M. NGUYEN Van Rinh, président de VAVA, a présenté des observations complémentaires concernant l’état de santé des victimes et la détérioration de l’environnement au sud du pays. 27 victimes venues du Vietnam, des Etats-Unis et de Corée, des témoins et des experts scientifiques ont fait leurs dépositions. En conséquence, le Tribunal International d’Opinion de Paris condamna conjointement les États-Unis et les compagnies américaines à une somme permettant la constitution d’une « commission Agent Orange » vietnamienne.
En étant l’une des victimes présentées au Tribunal International d’Opinion, Mme TRAN To Nga, une ancienne résistante vietnamienne devenue française, a intenté individuellement, avec l’aide de Me William Bourdon, un procès contre 26 compagnies chimiques américaines, dont Monsanto en 2014.
Un tribunal international qui s’est réuni en 2016 à La Haye (Pays-Bas) a accusé Monsanto de violation des droits de l’homme, d’impact négatif sur l’environnement ainsi que du crime d’écocide.
Les États-Unis ont donc financé 110 millions de dollars pour le projet de décontamination de l’aéroport de Da Nang. Une somme de 390 millions de dollars sera versée pour une opération similaire de dépollution pour l’aéroport de Bien Hoa. « Nous déplaçons la terre ensemble et prenons les premières mesures pour enterrer l’héritage de notre passé », a déclaré l’ambassadeur des Etats-Unis au Vietnam. Cependant, la question de la compensation à verser aux millions de victimes vietnamiennes reste toujours en suspens car les États-Unis ont continué à ignorer et à refuser leurs responsabilités à rendre justice aux victimes.
Comme la lutte pour la justice des millions de victimes de l’agent orange constitue une tâche fondamentale de la VAVA, nous poursuivront donc notre combat jusqu’à ce que justice soit faite.
Quelles sont les difficultés auxquelles est confronté VAVA ? Quels sont vos projets de soutien aux victimes de l’agent orange à l’avenir ?
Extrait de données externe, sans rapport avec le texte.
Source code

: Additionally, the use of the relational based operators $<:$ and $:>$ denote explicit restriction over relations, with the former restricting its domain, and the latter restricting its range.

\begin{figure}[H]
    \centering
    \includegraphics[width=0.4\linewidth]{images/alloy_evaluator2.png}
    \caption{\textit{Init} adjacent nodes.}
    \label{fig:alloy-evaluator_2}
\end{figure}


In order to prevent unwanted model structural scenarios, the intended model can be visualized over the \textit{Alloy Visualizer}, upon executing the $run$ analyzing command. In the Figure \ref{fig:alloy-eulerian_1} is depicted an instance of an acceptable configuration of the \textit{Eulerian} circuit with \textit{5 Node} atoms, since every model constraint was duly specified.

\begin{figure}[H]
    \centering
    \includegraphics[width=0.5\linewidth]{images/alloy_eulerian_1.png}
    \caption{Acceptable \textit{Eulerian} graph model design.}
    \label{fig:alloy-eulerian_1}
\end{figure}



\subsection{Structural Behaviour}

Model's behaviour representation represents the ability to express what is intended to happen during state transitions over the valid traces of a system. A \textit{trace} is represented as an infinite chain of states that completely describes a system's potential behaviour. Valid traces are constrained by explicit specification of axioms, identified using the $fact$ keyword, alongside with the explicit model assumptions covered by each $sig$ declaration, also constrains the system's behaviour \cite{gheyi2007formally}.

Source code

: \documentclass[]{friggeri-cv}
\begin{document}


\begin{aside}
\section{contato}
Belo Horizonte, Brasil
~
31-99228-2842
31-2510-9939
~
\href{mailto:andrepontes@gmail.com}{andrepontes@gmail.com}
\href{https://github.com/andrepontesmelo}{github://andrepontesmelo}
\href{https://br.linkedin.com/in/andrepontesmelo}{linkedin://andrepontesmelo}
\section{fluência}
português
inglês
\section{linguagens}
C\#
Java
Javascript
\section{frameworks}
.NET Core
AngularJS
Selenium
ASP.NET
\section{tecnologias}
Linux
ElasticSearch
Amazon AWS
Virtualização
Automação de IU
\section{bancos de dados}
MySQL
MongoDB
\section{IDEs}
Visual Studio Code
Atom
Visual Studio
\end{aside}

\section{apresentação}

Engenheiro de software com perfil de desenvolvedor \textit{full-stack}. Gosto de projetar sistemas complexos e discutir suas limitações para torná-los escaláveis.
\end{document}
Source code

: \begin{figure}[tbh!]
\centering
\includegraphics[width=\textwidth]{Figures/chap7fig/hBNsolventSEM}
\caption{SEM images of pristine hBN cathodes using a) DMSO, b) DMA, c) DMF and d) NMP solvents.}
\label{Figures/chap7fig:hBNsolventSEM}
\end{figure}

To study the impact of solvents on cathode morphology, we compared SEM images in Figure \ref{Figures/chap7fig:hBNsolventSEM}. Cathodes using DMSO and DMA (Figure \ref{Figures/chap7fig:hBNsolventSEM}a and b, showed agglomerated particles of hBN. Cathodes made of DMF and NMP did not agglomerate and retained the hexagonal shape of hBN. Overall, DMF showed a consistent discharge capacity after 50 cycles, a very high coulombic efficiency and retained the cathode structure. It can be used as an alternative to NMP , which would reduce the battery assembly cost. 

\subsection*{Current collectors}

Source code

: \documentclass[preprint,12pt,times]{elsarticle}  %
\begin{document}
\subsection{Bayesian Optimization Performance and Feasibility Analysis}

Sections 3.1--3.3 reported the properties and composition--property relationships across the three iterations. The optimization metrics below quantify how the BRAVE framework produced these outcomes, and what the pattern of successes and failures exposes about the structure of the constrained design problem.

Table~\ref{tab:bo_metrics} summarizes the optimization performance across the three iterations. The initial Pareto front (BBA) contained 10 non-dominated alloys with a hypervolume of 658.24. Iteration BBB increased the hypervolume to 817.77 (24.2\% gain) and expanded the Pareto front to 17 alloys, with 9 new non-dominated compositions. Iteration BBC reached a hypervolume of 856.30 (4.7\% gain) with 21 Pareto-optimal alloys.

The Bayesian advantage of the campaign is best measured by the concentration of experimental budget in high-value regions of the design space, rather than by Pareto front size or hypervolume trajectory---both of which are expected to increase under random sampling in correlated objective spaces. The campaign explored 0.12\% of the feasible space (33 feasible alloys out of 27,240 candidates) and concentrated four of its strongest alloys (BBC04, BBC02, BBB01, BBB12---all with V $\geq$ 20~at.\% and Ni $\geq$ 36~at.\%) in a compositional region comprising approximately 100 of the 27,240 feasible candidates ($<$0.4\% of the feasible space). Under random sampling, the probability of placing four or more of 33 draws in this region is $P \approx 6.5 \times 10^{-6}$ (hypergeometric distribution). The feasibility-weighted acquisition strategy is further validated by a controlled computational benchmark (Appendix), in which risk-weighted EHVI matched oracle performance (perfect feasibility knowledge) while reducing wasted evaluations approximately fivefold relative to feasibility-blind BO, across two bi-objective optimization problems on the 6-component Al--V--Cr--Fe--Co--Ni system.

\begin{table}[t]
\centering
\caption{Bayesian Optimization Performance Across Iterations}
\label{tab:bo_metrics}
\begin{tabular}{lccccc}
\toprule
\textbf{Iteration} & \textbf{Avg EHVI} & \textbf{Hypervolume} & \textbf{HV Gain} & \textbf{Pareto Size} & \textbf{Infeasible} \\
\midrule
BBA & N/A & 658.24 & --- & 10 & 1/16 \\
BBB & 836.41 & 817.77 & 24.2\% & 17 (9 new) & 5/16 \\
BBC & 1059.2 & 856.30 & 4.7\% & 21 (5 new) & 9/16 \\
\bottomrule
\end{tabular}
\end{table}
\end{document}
Il existe encore de plusieurs millions de personnes exposées au défoliant qui ne bénéficient pas d’assistance. Particulièrement, de nombreux enfants de la troisième génération naissent à leur tour avec des infirmités et des malformations susceptibles d’être causées par l’agent orange, cependant, ils ne reçoivent pas d’aides financières et médicales appropriées. Concernant les victimes qui peuvent bénéficier de politiques prioritaires de façon convenable, nous proposerons aussi au gouvernement de modifier la grille d’allocations variant selon le taux de gravité de la maladie de chaque victime.
En outre, la mobilisation des ressources financière est aussi au cœur de nos préoccupations. Comme des millions de victimes vivront dans des conditions extrêmement difficiles durant toute leur vie, il s’agit donc d’une très longue et difficile aventure pour laquelle nous recherchons toujours des associations ou des donateurs qui pourront nous accompagner à long terme.
Auriez-vous un message à transmettre aux lecteurs du blog Carnets d’Asie ?
La tragédie de l’agent orange n’est pas une douleur individuelle mais de toute une nation et même de l’humanité entière. Aider ensemble à soulager la douleur des victimes n’est pas seulement une affaire humanitaire, mais c’est une action de reconnaissance envers les personnes qui ont rendu service à la Patrie et à la paix d’aujourd’hui. Nous aimerons qu’ils nous apportent leur soutien sous quelque forme que ce soit et bien sûr en nous aidant à trouver des donateurs pour réaliser nos projets toujours incomplets.
Merci beaucoup M. NGUYEN The Luc pour vos réponses et pour cette belle rencontre d’aujourd’hui.